EXERCISE PROMPT:
Return exactly the lines that run from the one containing "rozložení výkonu s" to the end of the entries, with both ends included.

[Source data]
···

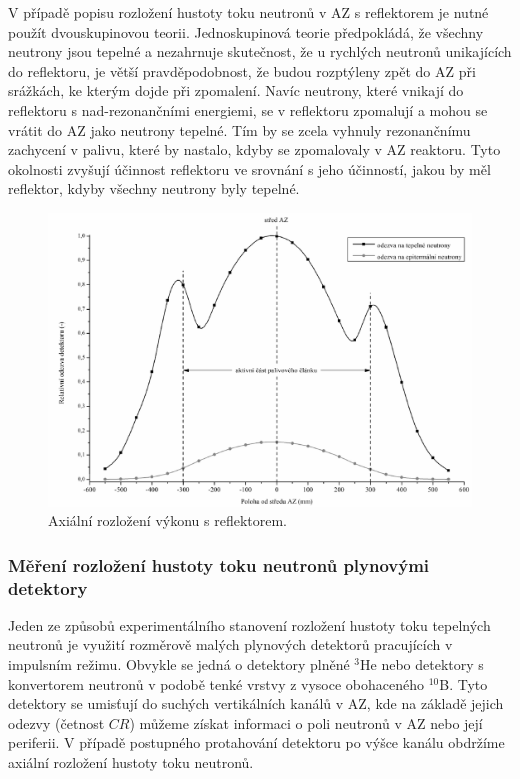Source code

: V případě popisu rozložení hustoty toku neutronů v AZ s reflektorem je nutné použít dvouskupinovou teorii. Jednoskupinová teorie předpokládá, že všechny neutrony jsou tepelné a nezahrnuje skutečnost, že u rychlých neutronů unikajících do reflektoru, je větší pravděpodobnost, že budou rozptýleny zpět do AZ při srážkách, ke kterým dojde při zpomalení. Navíc neutrony, které vnikají do reflektoru s nad-rezonančními energiemi, se v reflektoru zpomalují a mohou se vrátit do AZ jako neutrony tepelné. Tím by se zcela vyhnuly rezonančnímu zachycení v palivu, které by nastalo, kdyby se zpomalovaly v AZ reaktoru. Tyto okolnosti zvyšují účinnost reflektoru ve srovnání s jeho účinností, jakou by měl reflektor, kdyby všechny neutrony byly tepelné.

\begin{figure}[H]
    \centering
    \includegraphics[scale=0.6]{img/AxiálníRozloženíVýkonu.png}
    \caption{Axiální rozložení výkonu s reflektorem.}
    \label{fig:AxiálníRozložníVýkonu}
\end{figure}

\subsubsection{Měření rozložení hustoty toku neutronů plynovými detektory}

Jeden ze způsobů experimentálního stanovení rozložení hustoty toku tepelných neutronů je využití rozměrově malých plynových detektorů pracujících v impulsním režimu. Obvykle se jedná o detektory plněné $^3$He nebo detektory s konvertorem neutronů v podobě tenké vrstvy z vysoce obohaceného $^{10}$B. Tyto detektory se umisťují do suchých vertikálních kanálů v AZ, kde na základě jejich odezvy (četnost $CR$) můžeme získat informaci o poli neutronů v AZ nebo její periferii. V případě postupného protahování detektoru po výšce kanálu obdržíme axiální rozložení hustoty toku neutronů.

···

FINISHED TASK:
    \caption{Axiální rozložení výkonu s reflektorem.}
    \label{fig:AxiálníRozložníVýkonu}
\end{figure}

\subsubsection{Měření rozložení hustoty toku neutronů plynovými detektory}

Jeden ze způsobů experimentálního stanovení rozložení hustoty toku tepelných neutronů je využití rozměrově malých plynových detektorů pracujících v impulsním režimu. Obvykle se jedná o detektory plněné $^3$He nebo detektory s konvertorem neutronů v podobě tenké vrstvy z vysoce obohaceného $^{10}$B. Tyto detektory se umisťují do suchých vertikálních kanálů v AZ, kde na základě jejich odezvy (četnost $CR$) můžeme získat informaci o poli neutronů v AZ nebo její periferii. V případě postupného protahování detektoru po výšce kanálu obdržíme axiální rozložení hustoty toku neutronů.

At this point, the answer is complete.